Scan the lines below for the word "ithome". Copy each line you find it in.

____

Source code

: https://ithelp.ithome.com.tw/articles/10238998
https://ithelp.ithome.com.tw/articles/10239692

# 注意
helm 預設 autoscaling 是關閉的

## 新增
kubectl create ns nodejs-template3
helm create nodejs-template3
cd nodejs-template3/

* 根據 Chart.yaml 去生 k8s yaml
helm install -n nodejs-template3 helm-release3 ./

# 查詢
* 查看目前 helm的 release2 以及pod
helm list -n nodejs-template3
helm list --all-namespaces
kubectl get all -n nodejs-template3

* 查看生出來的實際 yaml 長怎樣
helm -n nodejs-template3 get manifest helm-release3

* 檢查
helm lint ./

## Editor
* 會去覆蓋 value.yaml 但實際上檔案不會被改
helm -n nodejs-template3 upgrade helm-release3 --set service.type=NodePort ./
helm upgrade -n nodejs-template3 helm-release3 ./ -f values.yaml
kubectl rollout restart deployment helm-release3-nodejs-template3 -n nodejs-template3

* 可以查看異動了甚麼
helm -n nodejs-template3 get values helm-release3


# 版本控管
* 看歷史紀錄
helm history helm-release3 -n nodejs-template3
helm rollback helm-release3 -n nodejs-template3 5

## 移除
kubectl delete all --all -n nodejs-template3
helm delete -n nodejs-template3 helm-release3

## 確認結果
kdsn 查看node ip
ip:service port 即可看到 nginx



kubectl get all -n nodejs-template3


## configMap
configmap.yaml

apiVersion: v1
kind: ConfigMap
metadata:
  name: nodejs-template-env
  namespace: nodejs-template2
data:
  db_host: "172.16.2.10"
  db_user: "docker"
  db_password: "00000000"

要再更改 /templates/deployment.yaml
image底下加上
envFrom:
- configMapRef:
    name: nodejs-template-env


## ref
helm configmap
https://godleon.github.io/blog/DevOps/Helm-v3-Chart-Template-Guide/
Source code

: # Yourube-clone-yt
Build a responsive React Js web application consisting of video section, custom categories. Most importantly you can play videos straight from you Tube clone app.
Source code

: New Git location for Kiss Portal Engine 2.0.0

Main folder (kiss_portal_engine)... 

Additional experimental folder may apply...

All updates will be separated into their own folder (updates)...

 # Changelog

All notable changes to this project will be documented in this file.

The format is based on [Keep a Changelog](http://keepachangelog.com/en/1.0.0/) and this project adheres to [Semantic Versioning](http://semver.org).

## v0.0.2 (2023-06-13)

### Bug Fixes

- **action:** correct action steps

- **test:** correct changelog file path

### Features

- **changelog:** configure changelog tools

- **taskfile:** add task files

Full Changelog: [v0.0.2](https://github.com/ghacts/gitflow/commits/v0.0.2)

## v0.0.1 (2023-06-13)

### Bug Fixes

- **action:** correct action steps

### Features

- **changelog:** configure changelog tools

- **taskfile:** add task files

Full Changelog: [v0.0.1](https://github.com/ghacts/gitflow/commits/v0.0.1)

____

» RESULT FOR THIS EXERCISE:
: https://ithelp.ithome.com.tw/articles/10238998
https://ithelp.ithome.com.tw/articles/10239692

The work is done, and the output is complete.